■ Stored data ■
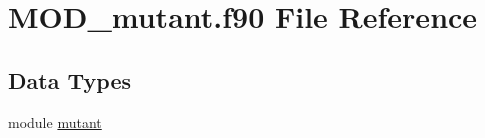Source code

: \hypertarget{MOD__mutant_8f90}{\section{M\-O\-D\-\_\-mutant.\-f90 File Reference}
\label{MOD__mutant_8f90}
}
\subsection*{Data Types}
\begin{DoxyCompactItemize}
\item 
module \hyperlink{classmutant}{mutant}
\end{DoxyCompactItemize}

■ What is required ■
Reproduce each line above precisely, with no pictures.

■ Response ■
Source code

: \hypertarget{MOD__mutant_8f90}{\section{M\-O\-D\-\_\-mutant.\-f90 File Reference}
\label{MOD__mutant_8f90}
}
\subsection*{Data Types}
\begin{DoxyCompactItemize}
\item 
module \hyperlink{classmutant}{mutant}
\end{DoxyCompactItemize}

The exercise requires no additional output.